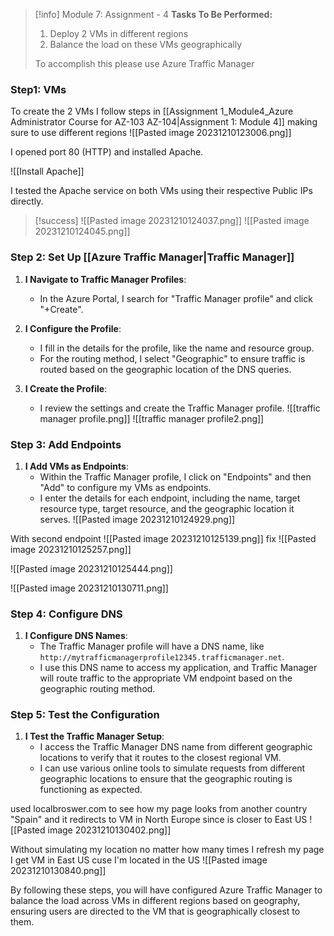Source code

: > [!info] Module 7: Assignment - 4
> **Tasks To Be Performed:** 
> 1. Deploy 2 VMs in different regions 
> 2. Balance the load on these VMs geographically 
> 
> To accomplish this please use Azure Traffic Manager

### Step1: VMs
To create the 2 VMs I follow steps in [[Assignment 1_Module4_Azure Administrator Course for AZ-103 AZ-104|Assignment 1: Module 4]] making sure to use different regions
![[Pasted image 20231210123006.png]]

I opened port 80 (HTTP) and installed Apache.

![[Install Apache]]

I tested the Apache service on both VMs using their respective Public IPs directly.

> [!success] 
> ![[Pasted image 20231210124037.png]]
> ![[Pasted image 20231210124045.png]]
> 

### Step 2: Set Up [[Azure Traffic Manager|Traffic Manager]]

1. **I Navigate to Traffic Manager Profiles**:
    
    - In the Azure Portal, I search for "Traffic Manager profile" and click "+Create".
2. **I Configure the Profile**:
    
    - I fill in the details for the profile, like the name and resource group.
    - For the routing method, I select "Geographic" to ensure traffic is routed based on the geographic location of the DNS queries.
3. **I Create the Profile**:
    
    - I review the settings and create the Traffic Manager profile.
      ![[traffic manager profile.png]]
      ![[traffic manager profile2.png]]

### Step 3: Add Endpoints

1. **I Add VMs as Endpoints**:
    - Within the Traffic Manager profile, I click on "Endpoints" and then "Add" to configure my VMs as endpoints.
    - I enter the details for each endpoint, including the name, target resource type, target resource, and the geographic location it serves.
      ![[Pasted image 20231210124929.png]]

With second endpoint
![[Pasted image 20231210125139.png]]
fix 
![[Pasted image 20231210125257.png]]

![[Pasted image 20231210125444.png]]

![[Pasted image 20231210130711.png]]

### Step 4: Configure DNS

1. **I Configure DNS Names**:
    - The Traffic Manager profile will have a DNS name, like `http://mytrafficmanagerprofile12345.trafficmanager.net`.
    - I use this DNS name to access my application, and Traffic Manager will route traffic to the appropriate VM endpoint based on the geographic routing method.

### Step 5: Test the Configuration

1. **I Test the Traffic Manager Setup**:
    - I access the Traffic Manager DNS name from different geographic locations to verify that it routes to the closest regional VM.
    - I can use various online tools to simulate requests from different geographic locations to ensure that the geographic routing is functioning as expected.

used localbroswer.com to see how my page looks from another country "Spain" and it redirects to VM in North Europe since is closer to East US
![[Pasted image 20231210130402.png]]

Without simulating my location no matter how many times I refresh my page I get VM in East US cuse I'm located in the US
![[Pasted image 20231210130840.png]]


By following these steps, you will have configured Azure Traffic Manager to balance the load across VMs in different regions based on geography, ensuring users are directed to the VM that is geographically closest to them.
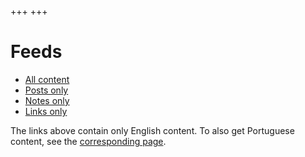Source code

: +++
+++

# Feeds

- [All content](https://blog.jutty.dev/atom.xml)
- [Posts only](https://blog.jutty.dev/posts/atom.xml)
- [Notes only](https://blog.jutty.dev/notes/atom.xml)
- [Links only](https://blog.jutty.dev/links/atom.xml)

The links above contain only English content. To also get Portuguese content, see the [corresponding page](/pt/feeds).
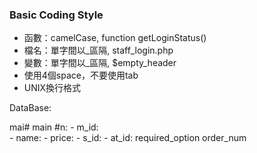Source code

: ### Basic Coding Style ###
* 函數：camelCase, function getLoginStatus()
* 檔名：單字間以_區隔, staff_login.php
* 變數：單字間以_區隔, $empty_header
* 使用4個space，不要使用tab
* UNIX換行格式

DataBase:

mai# main #n:
    - m_id: 	
    - name:
    - price:
    - s_id:
    - at_id: 
required_option
order_num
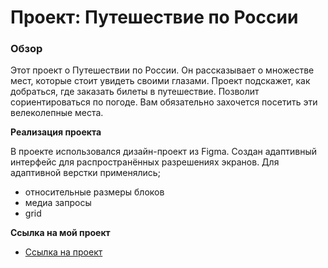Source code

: # Проект: Путешествие по России

### Обзор
Этот проект о Путешествии по России.
Он рассказывает о множестве мест, которые стоит увидеть своими глазами.
Проект подскажет, как добраться, где заказать билеты в путешествие.
Позволит сориентироваться по погоде. Вам обязательно захочется посетить эти велеколепные места.

**Реализация проекта**

В проекте использовался дизайн-проект из Figma.
Создан адаптивный интерфейс для распространённых разрешениях экранов.
Для адаптивной верстки применялись;
* относительные размеры блоков
* медиа запросы
* grid

**Ссылка на мой проект**

* [Ссылка на проект](https://annashlyukova.github.io/russian-travel/index.html)
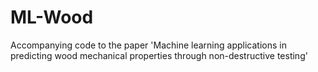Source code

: # ML-Wood
Accompanying code to the paper 'Machine learning applications in predicting wood mechanical properties through non-destructive testing'
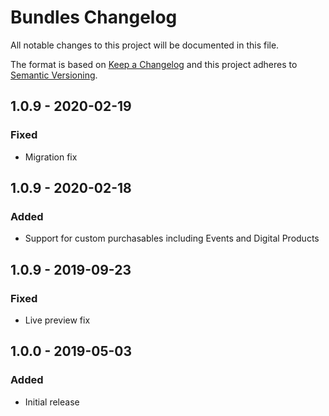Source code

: # Bundles Changelog

All notable changes to this project will be documented in this file.

The format is based on [Keep a Changelog](http://keepachangelog.com/) and this project adheres to [Semantic Versioning](http://semver.org/).

## 1.0.9 - 2020-02-19

### Fixed
- Migration fix

## 1.0.9 - 2020-02-18

### Added
- Support for custom purchasables including Events and Digital Products

## 1.0.9 - 2019-09-23

### Fixed
- Live preview fix

## 1.0.0 - 2019-05-03

### Added
- Initial release
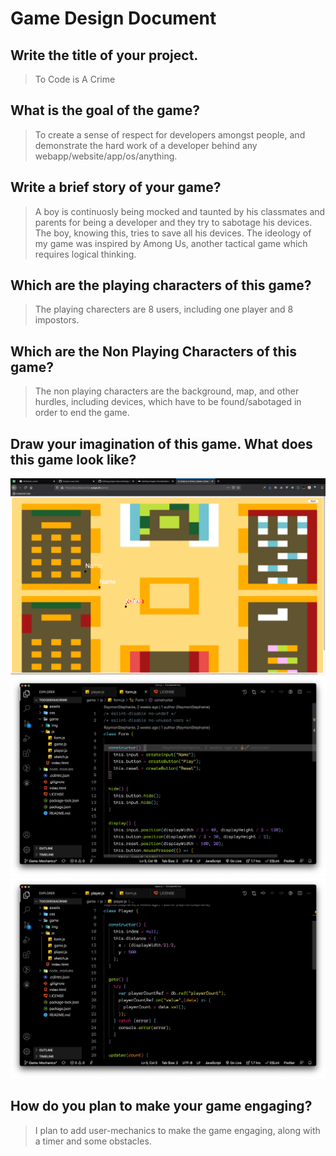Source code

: # Game Design Document

## Write the title of your project.

> To Code is A Crime


## What is the goal of the game? 

> To create a sense of respect for developers amongst people, and demonstrate the hard work of a developer behind any webapp/website/app/os/anything.


## Write a brief story of your game?

> A boy is continuosly being mocked and taunted by his classmates and parents for being a developer and they try to sabotage his devices. The boy, knowing this, tries to save all his devices. The ideology of my game was inspired by Among Us, another tactical game which requires logical thinking.

## Which are the playing characters of this game? 

> The playing charecters are 8 users, including one player and 8 impostors.

## Which are the Non Playing Characters of this game?

> The non playing characters are the background, map, and other hurdles, including devices, which have to be found/sabotaged in order to end the game.

## Draw your imagination of this game. What does this game look like?

![Screenshots of Game](https://github.com/RaymonStephanie/project-documents/blob/main/Screenshot%202020-12-07%20at%207.55.51%20PM.png)
![Screenshots of Code](https://github.com/RaymonStephanie/project-documents/blob/main/Screenshot%202020-12-07%20at%207.57.00%20PM.png)
![Screenshots of Code](https://github.com/RaymonStephanie/project-documents/blob/main/Screenshot%202020-12-07%20at%207.57.09%20PM.png)

## How do you plan to make your game engaging? 

> I plan to add user-mechanics to make the game engaging, along with a timer and some obstacles.

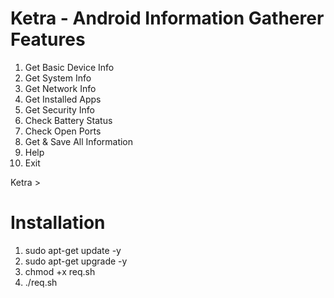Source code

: 
Ketra - Android Information Gatherer
Features
==================================
1. Get Basic Device Info
2. Get System Info
3. Get Network Info
4. Get Installed Apps
5. Get Security Info
6. Check Battery Status
7. Check Open Ports
8. Get & Save All Information
9. Help
10. Exit

Ketra > 

# Installation
1. sudo apt-get update -y
2. sudo apt-get upgrade -y
3. chmod +x req.sh
4. ./req.sh 
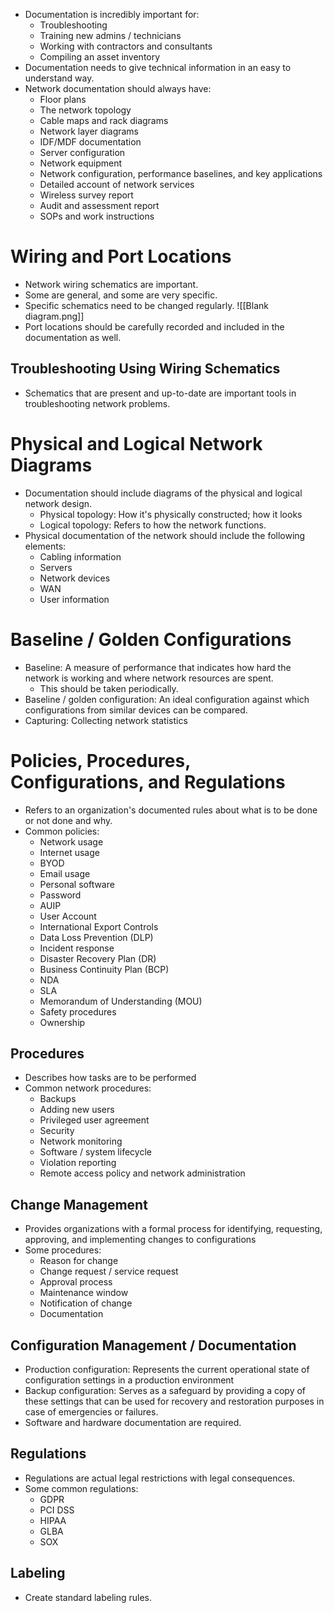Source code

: 
- Documentation is incredibly important for:
	- Troubleshooting
	- Training new admins / technicians
	- Working with contractors and consultants
	- Compiling an asset inventory
- Documentation needs to give technical information in an easy to understand way.
- Network documentation should always have:
	- Floor plans
	- The network topology
	- Cable maps and rack diagrams
	- Network layer diagrams
	- IDF/MDF documentation
	- Server configuration
	- Network equipment
	- Network configuration, performance baselines, and key applications
	- Detailed account of network services
	- Wireless survey report
	- Audit and assessment report
	- SOPs and work instructions

# Wiring and Port Locations
- Network wiring schematics are important.
- Some are general, and some are very specific.
- Specific schematics need to be changed regularly.
![[Blank diagram.png]]
- Port locations should be carefully recorded and included in the documentation as well.

## Troubleshooting Using Wiring Schematics
- Schematics that are present and up-to-date are important tools in troubleshooting network problems.

# Physical and Logical Network Diagrams
- Documentation should include diagrams of the physical and logical network design.
	- Physical topology: How it's physically constructed; how it looks
	- Logical topology: Refers to how the network functions. 
- Physical documentation of the network should include the following elements:
	- Cabling information
	- Servers
	- Network devices
	- WAN
	- User information

# Baseline / Golden Configurations
- Baseline: A measure of performance that indicates how hard the network is working and where network resources are spent.
	- This should be taken periodically.
- Baseline / golden configuration: An ideal configuration against which configurations from similar devices can be compared.
- Capturing: Collecting network statistics

# Policies, Procedures, Configurations, and Regulations

- Refers to an organization's documented rules about what is to be done or not done and why.
- Common policies:
	- Network usage
	- Internet usage
	- BYOD
	- Email usage
	- Personal software
	- Password
	- AUIP
	- User Account
	- International Export Controls
	- Data Loss Prevention (DLP)
	- Incident response
	- Disaster Recovery Plan (DR)
	- Business Continuity Plan (BCP)
	- NDA
	- SLA
	- Memorandum of Understanding (MOU)
	- Safety procedures
	- Ownership

## Procedures
- Describes how tasks are to be performed
- Common network procedures:
	- Backups
	- Adding new users
	- Privileged user agreement
	- Security
	- Network monitoring
	- Software / system lifecycle
	- Violation reporting
	- Remote access policy and network administration

## Change Management
- Provides organizations with a formal process for identifying, requesting, approving, and implementing changes to configurations
- Some procedures:
	- Reason for change
	- Change request / service request
	- Approval process
	- Maintenance window
	- Notification of change
	- Documentation

## Configuration Management / Documentation
- Production configuration: Represents the current operational state of configuration settings in a production environment
- Backup configuration: Serves as a safeguard by providing a copy of these settings that can be used for recovery and restoration purposes in case of emergencies or failures.
- Software and hardware documentation are required.

## Regulations
- Regulations are actual legal restrictions with legal consequences.
- Some common regulations:
	- GDPR
	- PCI DSS
	- HIPAA
	- GLBA
	- SOX

## Labeling
- Create standard labeling rules.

○ ○ ○ ○ ○

» REQUIREMENT
Set down, exactly and without anything extra, every line from the one that contains "- Remote access" through the final line of the material.

» REPLY
	- Remote access policy and network administration

## Change Management
- Provides organizations with a formal process for identifying, requesting, approving, and implementing changes to configurations
- Some procedures:
	- Reason for change
	- Change request / service request
	- Approval process
	- Maintenance window
	- Notification of change
	- Documentation

## Configuration Management / Documentation
- Production configuration: Represents the current operational state of configuration settings in a production environment
- Backup configuration: Serves as a safeguard by providing a copy of these settings that can be used for recovery and restoration purposes in case of emergencies or failures.
- Software and hardware documentation are required.

## Regulations
- Regulations are actual legal restrictions with legal consequences.
- Some common regulations:
	- GDPR
	- PCI DSS
	- HIPAA
	- GLBA
	- SOX

## Labeling
- Create standard labeling rules.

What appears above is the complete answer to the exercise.